Un projet de "réinterprétation" est à l'étude, une commission ad hoc a été nommée par le pape, et c'est désormais plus qu'une rumeur, selon Roberto de Mattei (19/6/2017)

>>> Dossier Humanae Vitae: benoit-et-moi.fr/2014-I/actualites/humanae-vitae (en particulier, ce qu'écrivait La Croix à l'époque: benoit-et-moi.fr/2014-I/actualites/la-loi-de-la-transmission-de-la-vie)

Y aura-t-il un pasteur ou un théologien qui, face à ce programme de «réinterprétation» d'Humanæ vitæ aura le courage de prononcer le mot «hérésie»?

Dans un éditorial récent sur la Bussola que j'ai traduit dans ces pages (cf. Une Académie Pontificale, mais plus "pour la vie") Riccardo Cascioli écrivait:

Sur Humanae Vitae, il est question depuis quelque temps d'une éventuelle commission «secrète» chargée de revoir l'Encyclique (...). Hier, ces bruits ont trouvé une substance: le professeur Roberto De Mattei a révélé les noms de cette commission.

Voici l'article de Roberto de Mattei, qui nous offre en plus un aperçu historique intéressant permettant de mieux situer les enjeux.
Qui dira encore, en toute bonne foi, que François s'inscrit dans la droite ligne du Magistère précédent?

Le projet de «réinterprétation» d'Humanae Vitae

Roberto de Mattei
14 juin 2017
www.corrispondenzaromana.it
Ma traduction

* * *

C'est Mgr Gilfredo Marengo, professeur à l'Institut Pontifical Jean-Paul II, qui sera le coordinateur de la commission nommée par le pape François pour «réinterpréter» à la lumière d'Amoris Laetitia, l'encyclique Humanae Vitae du Pape Paul VI, à l'occasion du cinquantième anniversaire de sa promulgation, qui tombera l'année prochaine.

Les premières indiscrétions sur l'existence de cette commission encore «secrète», rapportée par le vaticaniste Marco Tosatti, étaient une bonne source. Nous pouvons confirmer qu'il existe une commission, composée de Mgr Pierangelo Sequeri, directeur de l'Institut Pontifical Jean-Paul II, du professeur Philippe Chenaux, professeur d'Histoire de l'Église à l'Université pontificale du Latran, et de Mgr Angelo Maffeis doyen de l'Institut Paul VI de Brescia.
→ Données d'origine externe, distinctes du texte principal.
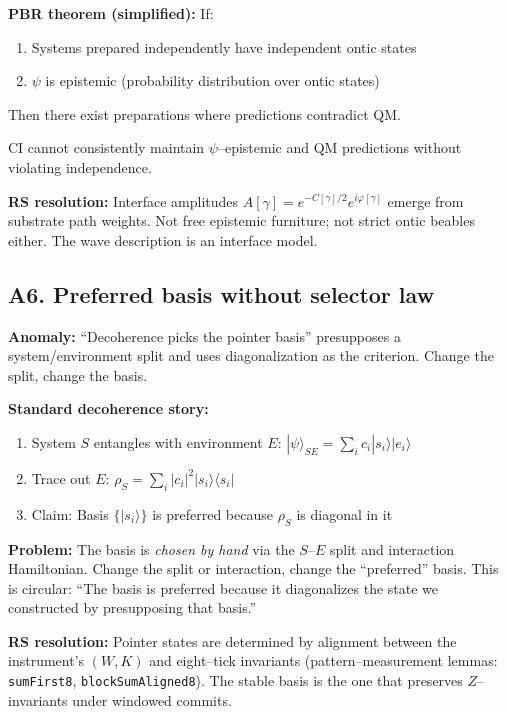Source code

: \documentclass[11pt]{article}
\begin{document}
\textbf{PBR theorem (simplified):} If:
\begin{enumerate}[nosep]
  \item Systems prepared independently have independent ontic states
  \item $\psi$ is epistemic (probability distribution over ontic states)
\end{enumerate}
Then there exist preparations where predictions contradict QM.

CI cannot consistently maintain $\psi$--epistemic and QM predictions without violating independence.

\textbf{RS resolution:} Interface amplitudes $A[\gamma]=e^{-C[\gamma]/2}e^{i\varphi[\gamma]}$ emerge from substrate path weights. Not free epistemic furniture; not strict ontic beables either. The wave description is an interface model.

\subsection{A6. Preferred basis without selector law}

\begin{alertbox}
\textbf{Anomaly:} ``Decoherence picks the pointer basis'' presupposes a system/environment split and uses diagonalization as the criterion. Change the split, change the basis.
\end{alertbox}

\textbf{Standard decoherence story:}
\begin{enumerate}[nosep]
  \item System $S$ entangles with environment $E$: $|\psi\rangle_{SE}=\sum_i c_i |s_i\rangle|e_i\rangle$
  \item Trace out $E$: $\rho_S=\sum_i |c_i|^2 |s_i\rangle\langle s_i|$
  \item Claim: Basis $\{|s_i\rangle\}$ is preferred because $\rho_S$ is diagonal in it
\end{enumerate}

\textbf{Problem:} The basis is \emph{chosen by hand} via the $S$--$E$ split and interaction Hamiltonian. Change the split or interaction, change the ``preferred'' basis. This is circular: ``The basis is preferred because it diagonalizes the state we constructed by presupposing that basis.''

\textbf{RS resolution:} Pointer states are determined by alignment between the instrument's $(W,K)$ and eight--tick invariants (pattern--measurement lemmas: \texttt{sumFirst8}, \texttt{blockSumAligned8}). The stable basis is the one that preserves $Z$--invariants under windowed commits.
\end{document}
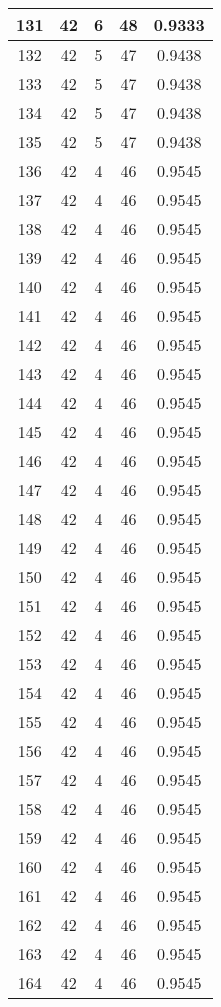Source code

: \documentclass[letterpaper, 12pt]{article}
\begin{document}
\begin{longtable}{|c|c|c|c|c|}
\hline
131 & 42 & 6 & 48 & 0.9333 \\
\hline
132 & 42 & 5 & 47 & 0.9438 \\
\hline
133 & 42 & 5 & 47 & 0.9438 \\
\hline
134 & 42 & 5 & 47 & 0.9438 \\
\hline
135 & 42 & 5 & 47 & 0.9438 \\
\hline
136 & 42 & 4 & 46 & 0.9545 \\
\hline
137 & 42 & 4 & 46 & 0.9545 \\
\hline
138 & 42 & 4 & 46 & 0.9545 \\
\hline
139 & 42 & 4 & 46 & 0.9545 \\
\hline
140 & 42 & 4 & 46 & 0.9545 \\
\hline
141 & 42 & 4 & 46 & 0.9545 \\
\hline
142 & 42 & 4 & 46 & 0.9545 \\
\hline
143 & 42 & 4 & 46 & 0.9545 \\
\hline
144 & 42 & 4 & 46 & 0.9545 \\
\hline
145 & 42 & 4 & 46 & 0.9545 \\
\hline
146 & 42 & 4 & 46 & 0.9545 \\
\hline
147 & 42 & 4 & 46 & 0.9545 \\
\hline
148 & 42 & 4 & 46 & 0.9545 \\
\hline
149 & 42 & 4 & 46 & 0.9545 \\
\hline
150 & 42 & 4 & 46 & 0.9545 \\
\hline
151 & 42 & 4 & 46 & 0.9545 \\
\hline
152 & 42 & 4 & 46 & 0.9545 \\
\hline
153 & 42 & 4 & 46 & 0.9545 \\
\hline
154 & 42 & 4 & 46 & 0.9545 \\
\hline
155 & 42 & 4 & 46 & 0.9545 \\
\hline
156 & 42 & 4 & 46 & 0.9545 \\
\hline
157 & 42 & 4 & 46 & 0.9545 \\
\hline
158 & 42 & 4 & 46 & 0.9545 \\
\hline
159 & 42 & 4 & 46 & 0.9545 \\
\hline
160 & 42 & 4 & 46 & 0.9545 \\
\hline
161 & 42 & 4 & 46 & 0.9545 \\
\hline
162 & 42 & 4 & 46 & 0.9545 \\
\hline
163 & 42 & 4 & 46 & 0.9545 \\
\hline
164 & 42 & 4 & 46 & 0.9545 \\

\end{longtable}
\end{document}
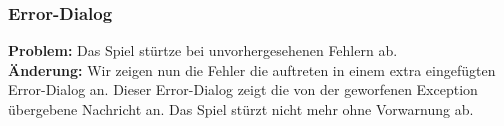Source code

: \subsubsection*{Error-Dialog}
\textbf{Problem:} Das Spiel stürtze bei unvorhergesehenen Fehlern ab.\\

\textbf{Änderung:} Wir zeigen nun die Fehler die auftreten in einem extra eingefügten Error-Dialog an. Dieser Error-Dialog zeigt die von der geworfenen Exception übergebene Nachricht an. Das Spiel stürzt nicht mehr ohne Vorwarnung ab.\\

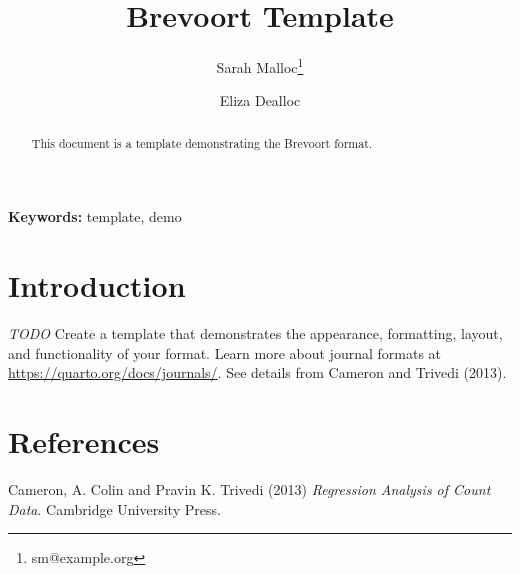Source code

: \documentclass[
abstract=on,
numbers=endperiod,
letterpaper,
]{scrartcl}
\title{Brevoort Template}
\author[1,2]{Sarah Malloc\thanks{sm@example.org}}
\author[3]{Eliza Dealloc}
\affil[1]{An Organization}
\affil[2]{A second affilication}
\affil[3]{Another Affiliation}
\newlength{\cslhangindent}
\newlength{\cslentryspacingunit} %
\newenvironment{CSLReferences}[2] %
 {%
  \setlength{\parindent}{0pt}
  \ifodd #1
  \let\oldpar\par
  \def\par{\hangindent=\cslhangindent\oldpar}
  \fi
  \setlength{\parskip}{#2\cslentryspacingunit}
 }%
 {}
\begin{document}
\def\spacingset#1{\renewcommand{\baselinestretch}%
{#1}\small\normalsize} \spacingset{1}



  \maketitle
{}

\bigskip

\begin{abstract}
This document is a template demonstrating the Brevoort format.
\end{abstract}


\noindent\textbf{Keywords:} template, demo

\vfill
\clearpage

\spacingset{1.9} %
\parindent=20pt
\parskip=0pt
\ifdefined\Shaded\renewenvironment{Shaded}{\begin{tcolorbox}[frame hidden, borderline west={3pt}{0pt}{shadecolor}, interior hidden, breakable, enhanced, sharp corners, boxrule=0pt]}{\end{tcolorbox}}\fi

\hypertarget{sec-intro}{%
\section{Introduction}\label{sec-intro}}

\emph{TODO} Create a template that demonstrates the appearance,
formatting, layout, and functionality of your format. Learn more about
journal formats at \url{https://quarto.org/docs/journals/}. See details
from Cameron and Trivedi (2013).

\clearpage
\singlespacing
\section*{References}

\hypertarget{refs}{}
\begin{CSLReferences}{1}{0}
\leavevmode{}%
Cameron, A. Colin and Pravin K. Trivedi (2013) \emph{Regression Analysis
of Count Data}. Cambridge University Press.

\end{CSLReferences}

\clearpage
\end{document}
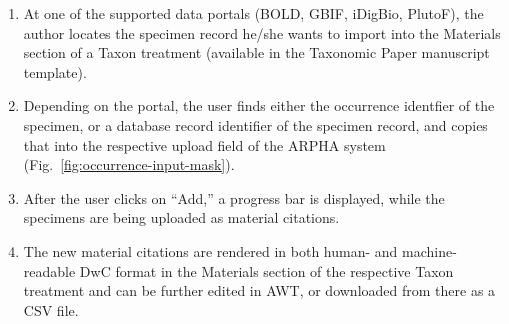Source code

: \begin{enumerate}
\item{At one of the supported data portals (BOLD, GBIF, iDigBio, PlutoF), the author locates the specimen record he/she wants to import into the Materials section of a Taxon treatment (available in the Taxonomic Paper manuscript template).}
\item{Depending on the portal, the user finds either the occurrence identfier of the specimen, or a database record identifier of the specimen record, and copies that into the respective upload field of the ARPHA system (Fig.~\ref{fig:occurrence-input-mask}).}
\item{After the user clicks on ``Add,'' a progress bar is displayed, while the specimens are being uploaded as material citations.}
\item{The new material citations are rendered in both human- and machine-readable DwC format in the Materials section of the respective Taxon treatment and can be further edited in AWT, or downloaded from there as a CSV file.}
\end{enumerate}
Le coordinateur est Mgr Gilfredo Marengo, professeur d'anthropologie théologique de l'Institut Pontifical Jean-Paul II et membre du Comité exécutif de la revue CVII- Centre Vatican II d études et de recherche .

La commission nommée par le pape François a pour mission de repérer dans les archives vaticanes la documentation relative aux travaux préparatoires d'Humanae Vitae, qui se déroulèrent sur une période de trois ans, durant et après le concile Vatican II. Le premier groupe d'étude sur la question du «contrôle des naissances» fut constitué par Jean XXIII en mars 1963, et élargi à 75 membres par Paul VI. En 1966, les «experts» remirent à Papa Montini leurs conclusions, suggérant d'ouvrir les portes à la contraception artificielle. En avril 1967, le document confidentiel de la commission - celui dont devrait partir la «réinterprétation de l'Encyclique - est paru simultanément en France dans Le Monde, en Grande-Bretagne dans The Tablet, et aux États-Unis dans le National Catholic Reporter.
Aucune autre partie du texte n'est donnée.